This document covers the following topics:
Descriptors are used to select records from a file based on user-specified search criteria and to control a logical sequential read process. The use of descriptors is thus closely related to the access strategy used for a file. Additional disk space and processing overhead are required for each descriptor, particularly those that are updated frequently. The following guidelines may be used in determining the number and type of descriptors to be defined for a file:
If data in certain fields needs to be resequenced before processing on the field can continue, a collation descriptor can be defined.
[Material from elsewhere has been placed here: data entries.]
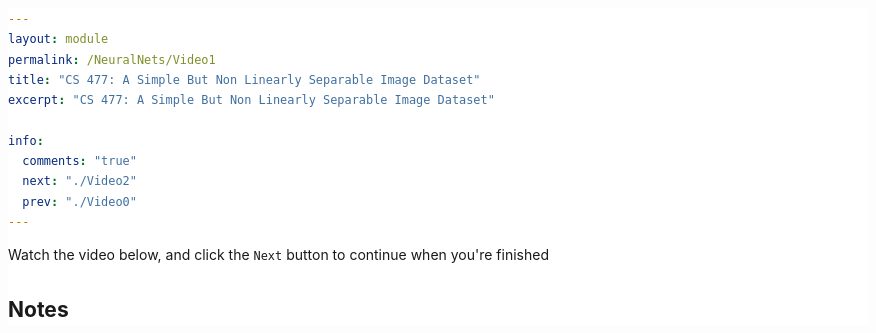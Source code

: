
 ```yaml
---
layout: module
permalink: /NeuralNets/Video1
title: "CS 477: A Simple But Non Linearly Separable Image Dataset"
excerpt: "CS 477: A Simple But Non Linearly Separable Image Dataset"

info:
  comments: "true"
  next: "./Video2"
  prev: "./Video0"
---
```


<p>
Watch the video below, and click the <code>Next</code> button to continue when you're finished
</p>

<iframe width="560" height="315" src="https://www.youtube.com/embed/cW6OwummZj8?si=tlngXDMgty1hqQJJ" title="YouTube video player" frameborder="0" allow="accelerometer; autoplay; clipboard-write; encrypted-media; gyroscope; picture-in-picture; web-share" allowfullscreen></iframe>


<h2>Notes</h2>

<iframe src = "../images/NeuralNets/Stripes.html" width="800" height="6100">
The distribution of values in the descriptor field should be such that the descriptor can be used to select a small percentage of records in the file;
Additional descriptors should not be defined to further refine search criteria if a reasonably small number of records can be selected using existing descriptors;
If two or three descriptors are used in combination frequently (for example, area, department, branch), a superdescriptor may be used instead of defining separate descriptors;
If the selection criterion for a descriptor always involves a range of values, a subdescriptor may be used;
If the selection criterion for a descriptor never involves the selection of null value, and a large number of null values are possible for the descriptor, the descriptor should be defined with the null-value suppression (NU) option;
If a field is updated very frequently, it should normally not be defined as a descriptor;
Files that have a high degree of volatility (large number of additions and deletions) should not contain a large number of descriptors.
A collation descriptor is used to sort (collate) descriptor field values in a special sequence based on a user-supplied algorithm. An alpha or wide field can be defined as a parent field of a "collation" descriptor.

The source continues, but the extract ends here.